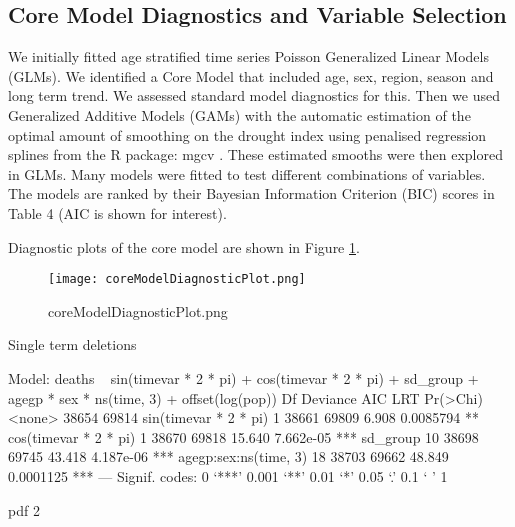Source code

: \documentclass[a4paper]{article}                %
\begin{document}
\subsection{Core Model Diagnostics and Variable Selection}



        We initially fitted age stratified time series Poisson Generalized Linear Models (GLMs). We identified a Core Model that included age, sex, region, season and long term trend.  We assessed standard model diagnostics for this.
        Then we used Generalized Additive Models (GAMs) with the automatic estimation of the optimal amount of smoothing on the drought index using penalised regression splines from the R package: mgcv \cite{Wood2008}.  These estimated smooths were then explored in GLMs. Many models were fitted to test different combinations of variables.  The models are ranked by their Bayesian Information Criterion (BIC) scores in Table 4 (AIC is shown for interest).







        Diagnostic plots of the core model are shown in Figure \ref{fig:coreModelDiagnosticPlot.png}.

        \begin{figure}[!h]
        \centering
        \texttt{[image: coreModelDiagnosticPlot.png]}
        \caption{coreModelDiagnosticPlot.png}
        \label{fig:coreModelDiagnosticPlot.png}
        \end{figure}


\begin{Schunk}
\begin{Soutput}
Single term deletions

Model:
deaths ~ sin(timevar * 2 * pi) + cos(timevar * 2 * pi) + sd_group + 
    agegp * sex * ns(time, 3) + offset(log(pop))
                      Df Deviance   AIC    LRT  Pr(>Chi)    
<none>                      38654 69814                     
sin(timevar * 2 * pi)  1    38661 69809  6.908 0.0085794 ** 
cos(timevar * 2 * pi)  1    38670 69818 15.640 7.662e-05 ***
sd_group              10    38698 69745 43.418 4.187e-06 ***
agegp:sex:ns(time, 3) 18    38703 69662 48.849 0.0001125 ***
---
Signif. codes:  0 ‘***’ 0.001 ‘**’ 0.01 ‘*’ 0.05 ‘.’ 0.1 ‘ ’ 1
\end{Soutput}
\begin{Soutput}
pdf 
  2 
\end{Soutput}
\end{Schunk}
\end{document}
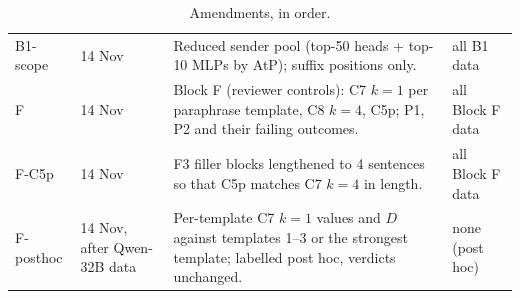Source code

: \begin{table}[!htbp]
\begin{tabular}{@{}p{1.3cm}p{2.2cm}p{8.4cm}p{2.6cm}@{}}
B1-scope & 14 Nov & Reduced sender pool (top-50 heads + top-10 MLPs by AtP); suffix positions only. & all B1 data \\
F & 14 Nov & Block F (reviewer controls): C7 $k{=}1$ per paraphrase template, C8 $k{=}4$, C5p; P1, P2 and their failing outcomes. & all Block F data \\
F-C5p & 14 Nov & F3 filler blocks lengthened to 4 sentences so that C5p matches C7 $k{=}4$ in length. & all Block F data \\
F-posthoc & 14 Nov, after Qwen-32B data & Per-template C7 $k{=}1$ values and $D$ against templates 1--3 or the strongest template; labelled post hoc, verdicts unchanged. & none (post hoc) \\
\bottomrule\end{tabular}\caption{Amendments, in order.}\label{tab:amend}\end{table}
\clearpage
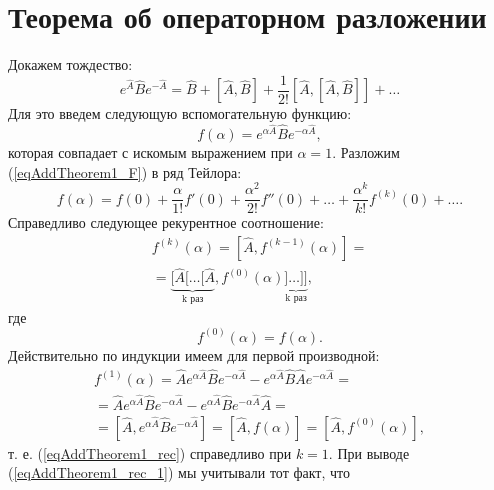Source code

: \section{Теорема об операторном разложении}
\label{AddTheorem1}

Докажем тождество:
\begin{equation}
e^{\hat{A}}\hat{B}e^{-\hat{A}} = 
\hat{B} + \left[\hat{A},\hat{B}\right] + 
\frac{1}{2!} \left[\hat{A},\left[\hat{A},\hat{B}\right]\right] + \dots
\label{eqAddTheorem1_Main}
\end{equation}
Для это введем следующую вспомогательную функцию:
\begin{equation}
f\left(\alpha\right) = 
e^{\alpha\hat{A}}\hat{B}e^{-\alpha\hat{A}},
\label{eqAddTheorem1_F}
\end{equation}
которая совпадает с искомым выражением при $\alpha = 1$. Разложим
(\ref{eqAddTheorem1_F}) в ряд Тейлора:
\begin{equation}
f\left(\alpha\right) = 
f\left(0\right) + \frac{\alpha}{1!}f'\left(0\right) +
\frac{\alpha^2}{2!}f''\left(0\right) + 
\dots +
\frac{\alpha^k}{k!}f^{(k)}\left(0\right) + \dots.
\label{eqAddTheorem1_T}
\end{equation}
Справедливо следующее рекурентное соотношение:
\begin{eqnarray}
f^{(k)}\left(\alpha\right) = \left[\hat{A},
  f^{(k-1)}\left(\alpha\right)\right] = 
\nonumber \\
=
\underbrace{
[\hat{A}[\dots[\hat{A}}_{\mbox{k
  раз}},
f^{(0)}\left(\alpha\right)
\underbrace{]\dots]]}_{\mbox{k
  раз}},
\label{eqAddTheorem1_rec}
\end{eqnarray}
где 
\[
f^{(0)}\left(\alpha\right) = f\left(\alpha\right).
\]
Действительно по индукции имеем для первой производной:
\begin{eqnarray}
f^{(1)}\left(\alpha\right) = \hat{A}
  e^{\alpha\hat{A}}\hat{B}e^{-\alpha\hat{A}} -
  e^{\alpha\hat{A}}\hat{B}\hat{A}e^{-\alpha\hat{A}} = 
\nonumber \\
= \hat{A}
  e^{\alpha\hat{A}}\hat{B}e^{-\alpha\hat{A}} -
  e^{\alpha\hat{A}}\hat{B}e^{-\alpha\hat{A}}\hat{A} = 
\nonumber \\
=
\left[\hat{A}, e^{\alpha\hat{A}}\hat{B}e^{-\alpha\hat{A}}\right] = 
\left[\hat{A}, f\left(\alpha\right)\right] = 
\left[\hat{A}, f^{(0)}\left(\alpha\right)\right],
\label{eqAddTheorem1_rec_1}
\end{eqnarray}
т. е. (\ref{eqAddTheorem1_rec}) справедливо при $k = 1$. При выводе
(\ref{eqAddTheorem1_rec_1}) мы учитывали тот факт, что 
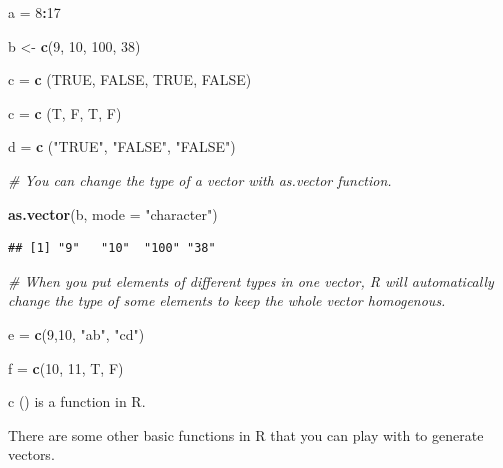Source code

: \documentclass[]{book}
\newenvironment{Shaded}{\begin{snugshade}}{\end{snugshade}}
\newcommand{\KeywordTok}[1]{\textcolor[rgb]{0.13,0.29,0.53}{\textbf{#1}}}
\newcommand{\DataTypeTok}[1]{\textcolor[rgb]{0.13,0.29,0.53}{#1}}
\newcommand{\DecValTok}[1]{\textcolor[rgb]{0.00,0.00,0.81}{#1}}
\newcommand{\StringTok}[1]{\textcolor[rgb]{0.31,0.60,0.02}{#1}}
\newcommand{\CommentTok}[1]{\textcolor[rgb]{0.56,0.35,0.01}{\textit{#1}}}
\newcommand{\OtherTok}[1]{\textcolor[rgb]{0.56,0.35,0.01}{#1}}
\newcommand{\OperatorTok}[1]{\textcolor[rgb]{0.81,0.36,0.00}{\textbf{#1}}}
\newcommand{\NormalTok}[1]{#1}
\begin{document}
\begin{Shaded}
\begin{Highlighting}[]
\NormalTok{a =}\StringTok{ }\DecValTok{8}\OperatorTok{:}\DecValTok{17}

\NormalTok{b <-}\StringTok{ }\KeywordTok{c}\NormalTok{(}\DecValTok{9}\NormalTok{, }\DecValTok{10}\NormalTok{, }\DecValTok{100}\NormalTok{, }\DecValTok{38}\NormalTok{)}

\NormalTok{c =}\StringTok{ }\KeywordTok{c}\NormalTok{ (}\OtherTok{TRUE}\NormalTok{, }\OtherTok{FALSE}\NormalTok{, }\OtherTok{TRUE}\NormalTok{, }\OtherTok{FALSE}\NormalTok{)}

\NormalTok{c =}\StringTok{ }\KeywordTok{c}\NormalTok{ (T, F, T, F)}

\NormalTok{d =}\StringTok{ }\KeywordTok{c}\NormalTok{ (}\StringTok{"TRUE"}\NormalTok{, }\StringTok{"FALSE"}\NormalTok{, }\StringTok{"FALSE"}\NormalTok{)}

\CommentTok{# You can change the type of a vector with as.vector function.}

\KeywordTok{as.vector}\NormalTok{(b, }\DataTypeTok{mode =} \StringTok{"character"}\NormalTok{)}
\end{Highlighting}
\end{Shaded}

\begin{verbatim}
## [1] "9"   "10"  "100" "38"
\end{verbatim}

\begin{Shaded}
\begin{Highlighting}[]
\CommentTok{# When you put elements of different types in one vector, R will automatically change the type of some elements to keep the whole vector homogenous.}

\NormalTok{e =}\StringTok{ }\KeywordTok{c}\NormalTok{(}\DecValTok{9}\NormalTok{,}\DecValTok{10}\NormalTok{, }\StringTok{"ab"}\NormalTok{, }\StringTok{"cd"}\NormalTok{)}

\NormalTok{f =}\StringTok{ }\KeywordTok{c}\NormalTok{(}\DecValTok{10}\NormalTok{, }\DecValTok{11}\NormalTok{, T, F)}
\end{Highlighting}
\end{Shaded}

c () is a function in R.

There are some other basic functions in R that you can play with to
generate vectors.
\end{document}
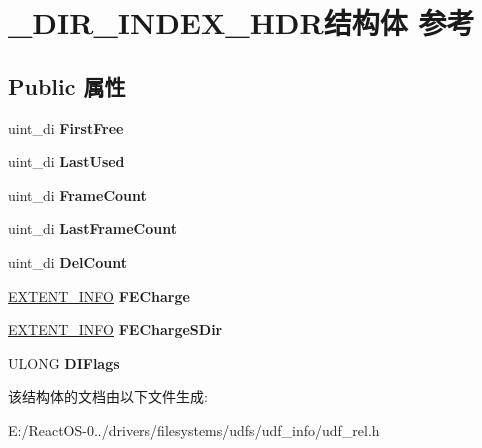 \hypertarget{struct___d_i_r___i_n_d_e_x___h_d_r}{}\section{\+\_\+\+D\+I\+R\+\_\+\+I\+N\+D\+E\+X\+\_\+\+H\+D\+R结构体 参考}
\label{struct___d_i_r___i_n_d_e_x___h_d_r}
\subsection*{Public 属性}
\begin{DoxyCompactItemize}
\item 
\mbox{\label{struct___d_i_r___i_n_d_e_x___h_d_r_a029fb6b77090325bb70a779ddc9f54a1}} 
uint\+\_\+di {\bfseries First\+Free}
\item 
\mbox{\label{struct___d_i_r___i_n_d_e_x___h_d_r_a39459508fb890209fa27eb0408c26905}} 
uint\+\_\+di {\bfseries Last\+Used}
\item 
\mbox{\label{struct___d_i_r___i_n_d_e_x___h_d_r_a507d2bb1d7313ddf19578e4b135145f9}} 
uint\+\_\+di {\bfseries Frame\+Count}
\item 
\mbox{\label{struct___d_i_r___i_n_d_e_x___h_d_r_a55f48ecd8c2276c66a474b9ef2c49b1c}} 
uint\+\_\+di {\bfseries Last\+Frame\+Count}
\item 
\mbox{\label{struct___d_i_r___i_n_d_e_x___h_d_r_a8d11b0f1fdebbc8322d739c709315e1b}} 
uint\+\_\+di {\bfseries Del\+Count}
\item 
\mbox{\label{struct___d_i_r___i_n_d_e_x___h_d_r_a057209cafec583590ca78e59faa9f949}} 
\hyperlink{struct___e_x_t_e_n_t___i_n_f_o}{E\+X\+T\+E\+N\+T\+\_\+\+I\+N\+FO} {\bfseries F\+E\+Charge}
\item 
\mbox{\label{struct___d_i_r___i_n_d_e_x___h_d_r_a183d426907792e0da7378cfcfdeffc34}} 
\hyperlink{struct___e_x_t_e_n_t___i_n_f_o}{E\+X\+T\+E\+N\+T\+\_\+\+I\+N\+FO} {\bfseries F\+E\+Charge\+S\+Dir}
\item 
\mbox{\label{struct___d_i_r___i_n_d_e_x___h_d_r_a6c5dd0eef7a9013d77a3904fd511a64d}} 
U\+L\+O\+NG {\bfseries D\+I\+Flags}
\end{DoxyCompactItemize}


该结构体的文档由以下文件生成\+:\begin{DoxyCompactItemize}
\item 
E\+:/\+React\+O\+S-\/0../drivers/filesystems/udfs/udf\+\_\+info/udf\+\_\+rel.\+h\end{DoxyCompactItemize}
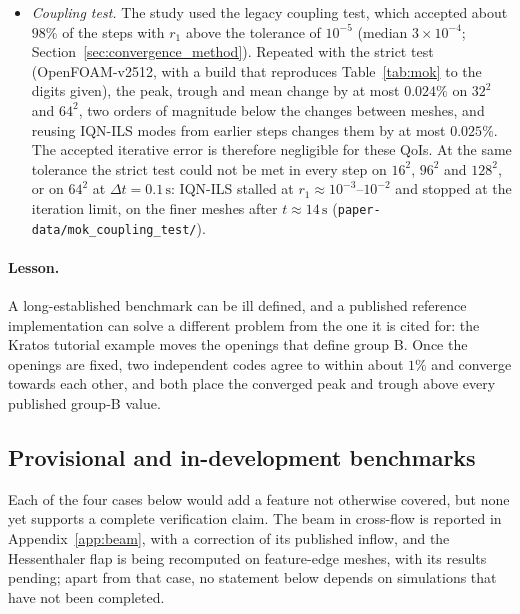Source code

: \begin{itemize}
	\item \emph{Coupling test.} The study used the legacy coupling test, which accepted about $98\%$ of the steps with $r_1$ above the tolerance of $10^{-5}$ (median $3\times10^{-4}$; Section~\ref{sec:convergence_method}). Repeated with the strict test (OpenFOAM-v2512, with a build that reproduces Table~\ref{tab:mok} to the digits given), the peak, trough and mean change by at most $0.024\%$ on $32^2$ and $64^2$, two orders of magnitude below the changes between meshes, and reusing IQN-ILS modes from earlier steps changes them by at most $0.025\%$. The accepted iterative error is therefore negligible for these QoIs. At the same tolerance the strict test could not be met in every step on $16^2$, $96^2$ and $128^2$, or on $64^2$ at $\Delta t = 0.1\,\mathrm{s}$: IQN-ILS stalled at $r_1 \approx 10^{-3}$--$10^{-2}$ and stopped at the iteration limit, on the finer meshes after $t \approx 14\,\mathrm{s}$ (\texttt{paper-data/mok\_coupling\_test/}).
\end{itemize}

\paragraph{Lesson.}
A long-established benchmark can be ill defined, and a published reference implementation can solve a different problem from the one it is cited for: the Kratos tutorial example moves the openings that define group B.
Once the openings are fixed, two independent codes agree to within about $1\%$ and converge towards each other, and both place the converged peak and trough above every published group-B value.


\subsection{Provisional and in-development benchmarks}\label{sec:provisional}

Each of the four cases below would add a feature not otherwise covered, but none yet supports a complete verification claim. The beam in cross-flow is reported in Appendix~\ref{app:beam}, with a correction of its published inflow, and the Hessenthaler flap is being recomputed on feature-edge meshes, with its results pending; apart from that case, no statement below depends on simulations that have not been completed.

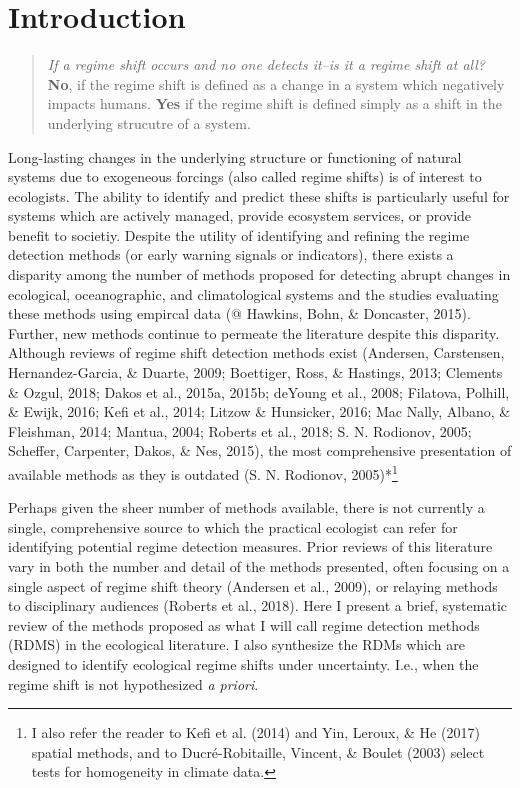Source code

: \documentclass[12pt,twoside,openany]{reedthesis}
\begin{document}
\hypertarget{introduction}{%
\section{Introduction}\label{introduction}}
\begin{quote}
\emph{If a regime shift occurs and no one detects it--is it a regime shift at all?}
\textbf{No}, if the regime shift is defined as a change in a system which negatively impacts humans. \textbf{Yes} if the regime shift is defined simply as a shift in the underlying strucutre of a system.
\end{quote}
Long-lasting changes in the underlying structure or functioning of natural systems due to exogeneous forcings (also called regime shifts) is of interest to ecologists. The ability to identify and predict these shifts is particularly useful for systems which are actively managed, provide ecosystem services, or provide benefit to societiy. Despite the utility of identifying and refining the regime detection methods (or early warning signals or indicators), there exists a disparity among the number of methods proposed for detecting abrupt changes in ecological, oceanographic, and climatological systems and the studies evaluating these methods using empircal data (@ Hawkins, Bohn, \& Doncaster, 2015). Further, new methods continue to permeate the literature despite this disparity. Although reviews of regime shift detection methods exist (Andersen, Carstensen, Hernandez-Garcia, \& Duarte, 2009; Boettiger, Ross, \& Hastings, 2013; Clements \& Ozgul, 2018; Dakos et al., 2015a, 2015b; deYoung et al., 2008; Filatova, Polhill, \& Ewijk, 2016; Kefi et al., 2014; Litzow \& Hunsicker, 2016; Mac Nally, Albano, \& Fleishman, 2014; Mantua, 2004; Roberts et al., 2018; S. N. Rodionov, 2005; Scheffer, Carpenter, Dakos, \& Nes, 2015), the most comprehensive presentation of available methods as they is outdated (S. N. Rodionov, 2005)*\footnote{I also refer the reader to Kefi et al. (2014) and Yin, Leroux, \& He (2017) spatial methods, and to Ducré-Robitaille, Vincent, \& Boulet (2003) select tests for homogeneity in climate data.}

Perhaps given the sheer number of methods available, there is not currently a single, comprehensive source to which the practical ecologist can refer for identifying potential regime detection measures. Prior reviews of this literature vary in both the number and detail of the methods presented, often focusing on a single aspect of regime shift theory (Andersen et al., 2009), or relaying methods to disciplinary audiences (Roberts et al., 2018). Here I present a brief, systematic review of the methods proposed as what I will call regime detection methods (RDMS) in the ecological literature. I also synthesize the RDMs which are designed to identify ecological regime shifts under uncertainty. I.e., when the regime shift is not hypothesized \emph{a priori}.
\end{document}

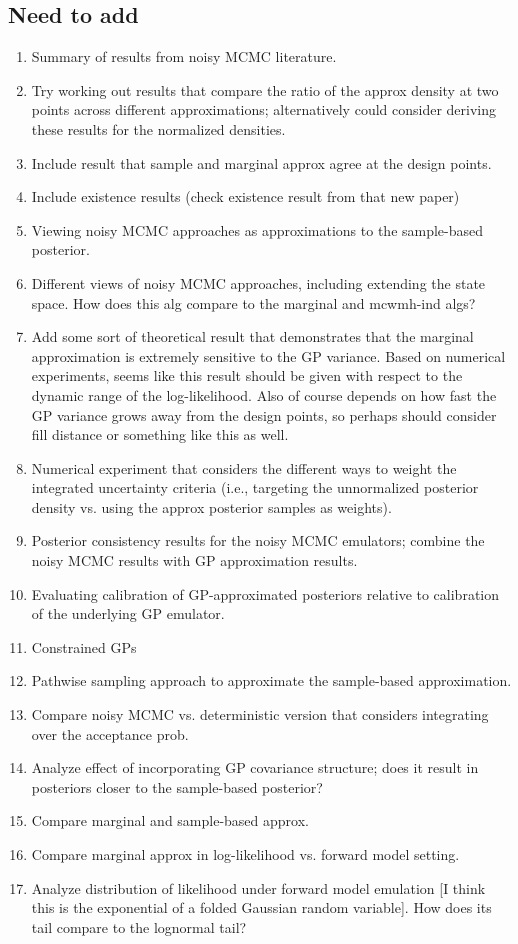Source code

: \documentclass[12pt]{article}
\begin{document}
\subsection{Need to add}
\begin{enumerate}
\item Summary of results from noisy MCMC literature.
\item Try working out results that compare the ratio of the approx density at two points across different approximations; 
alternatively could consider deriving these results for the normalized densities. 
\item Include result that sample and marginal approx agree at the design points.
\item Include existence results (check existence result from that new paper)
\item Viewing noisy MCMC approaches as approximations to the sample-based posterior.
\item Different views of noisy MCMC approaches, including extending the state space. How does this alg compare to the 
marginal and mcwmh-ind algs?
\item Add some sort of theoretical result that demonstrates that the marginal approximation is extremely sensitive to the GP 
variance. Based on numerical experiments, seems like this result should be given with respect to the dynamic range of the 
log-likelihood. Also of course depends on how fast the GP variance grows away from the design points, so perhaps should 
consider fill distance or something like this as well.
\item Numerical experiment that considers the different ways to weight the integrated uncertainty criteria (i.e., targeting 
the unnormalized posterior density vs. using the approx posterior samples as weights).
\item Posterior consistency results for the noisy MCMC emulators; combine the noisy MCMC results with GP approximation 
results.
\item Evaluating calibration of GP-approximated posteriors relative to calibration of the underlying GP emulator.
\item Constrained GPs
\item Pathwise sampling approach to approximate the sample-based approximation.
\item Compare noisy MCMC vs. deterministic version that considers integrating over the acceptance prob. 
\item Analyze effect of incorporating GP covariance structure; does it result in posteriors closer to the sample-based posterior? 
\item Compare marginal and sample-based approx.
\item Compare marginal approx in log-likelihood vs. forward model setting. 
\item Analyze distribution of likelihood under forward model emulation [I think this is the exponential of a folded Gaussian random variable]. 
How does its tail compare to the lognormal tail? 
\end{enumerate}
\end{document}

++++++++++++++++++++

▶ _What you will do_: Copy out, word for word, the part of the entries above that begins at the line with "sensitive to the GP" and ends at the line with "consider fill distance", including both.

▶ _Result_:
\item Add some sort of theoretical result that demonstrates that the marginal approximation is extremely sensitive to the GP 
variance. Based on numerical experiments, seems like this result should be given with respect to the dynamic range of the 
log-likelihood. Also of course depends on how fast the GP variance grows away from the design points, so perhaps should 
consider fill distance or something like this as well.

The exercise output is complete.